И в самом деле, аксакалы и аткаминеры натащили новую груду доносов и приговоров, с нашлепанными печатями, и собирались вновь отправить Тусипа в город.

В самую эту ябедную круговерть, словно с неба, спустились к ним Байгулак с Каратаем. Долго им пришлось вразумлять захваченных бумажным безумием людей, чтобы они приостановили поток жалоб. С посланниками Иргизбая стал вести переговоры Байдалы, на него-то и направил весь поток своего красноречия премудрый Каратай.

- Мы не можем одобрить тебя, если ты готов не останавливаться ни перед чем Мы приехали к вам как родственники, как посредники для обеих сторон Кунанбаю за свою непримиримость сейчас приходится отвечать, он прижат к земле, и для тебя самое удобное время, чтобы все свое вернуть назад За убытки, нанесенные Кунанбаем, возьми у него землей

Три дня длились переговоры. Народ гудел, все обсуждали предложения Каратая. Наконец они были приняты.

Байдалы выставил такие требования: возвращение пятнадцати зимовок, которые захватил Кунанбай в течение десяти лет. одну за другой, хитростью и обманом или грубой силой; каждый из четырех родов - Жигитек, Бокенши, Котибак и Торгай - получает несколько дополнительных пастбищ.

В результате всего, земли достались сильным аткаминерам родов и их аулам. Байдалы, Байтас и Суюндик стали владельцами тех отторгнутых от Кунанбаевских владений пастбищ и зимовок, которые он в течение многих лет собирал под себя по крупице, отнимая у многих других. Как говорится, «недуг многих - это то, чего нет у многих» - смертоубийственная тяжба родов Тобыкты завершилась тем, что вожди этих родов заимели новые зимовки и новые пастбища. Остальной народ в других аулах тоже не остался без вознаграждения за участие в междоусобной войне - получили годовалых жеребят и убойный скот для зимней заготовки мяса, согыма, получили во временное использование верховых лошадей, получили на откорм бычков и телок. А расплачивались всей этой живностью не только Кунанбай и его старейшины, - весь богатый род Иргизбай взял на себя издержки.

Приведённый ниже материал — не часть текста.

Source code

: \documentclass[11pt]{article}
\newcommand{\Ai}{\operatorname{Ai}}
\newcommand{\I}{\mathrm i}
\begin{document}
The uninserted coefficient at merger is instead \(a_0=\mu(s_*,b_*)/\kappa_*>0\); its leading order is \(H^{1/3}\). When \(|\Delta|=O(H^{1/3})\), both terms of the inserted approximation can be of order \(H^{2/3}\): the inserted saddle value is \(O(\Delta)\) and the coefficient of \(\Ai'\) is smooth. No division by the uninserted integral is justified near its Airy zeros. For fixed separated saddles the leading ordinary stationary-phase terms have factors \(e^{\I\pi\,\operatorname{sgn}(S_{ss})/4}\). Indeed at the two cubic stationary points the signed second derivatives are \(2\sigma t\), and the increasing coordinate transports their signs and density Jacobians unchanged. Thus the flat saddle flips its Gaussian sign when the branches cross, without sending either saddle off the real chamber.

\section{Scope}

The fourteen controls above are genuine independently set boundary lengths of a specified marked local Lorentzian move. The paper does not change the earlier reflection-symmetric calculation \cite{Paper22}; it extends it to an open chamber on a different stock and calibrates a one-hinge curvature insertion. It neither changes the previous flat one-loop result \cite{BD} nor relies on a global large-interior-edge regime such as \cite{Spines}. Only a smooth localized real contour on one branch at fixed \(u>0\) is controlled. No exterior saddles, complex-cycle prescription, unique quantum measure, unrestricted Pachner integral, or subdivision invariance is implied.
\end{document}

Итак, враждующие стороны окончательно примирились через десять дней по отъезду Кунанбая. Поток жалоб в Каркаралинский дуан прекратился. Акимы родовитых аулов, получившие целые табуны и обширные пастбища, на радостях победы щедро раздаривали скот приближенным и своим родственникам. Жертвуя Создателю и духам предков, даровавшим им эту победу, владетели новых огромных стад днем и ночью кололи откормленных баранов. Многолюдные, шумные сборы, праздники со скачками, с состязаниями певцов, с девичьими игрищами не прекращались. Казалось, что после буйства набегов и кровопролитных сражений наступили дни всеобщего благоденствия.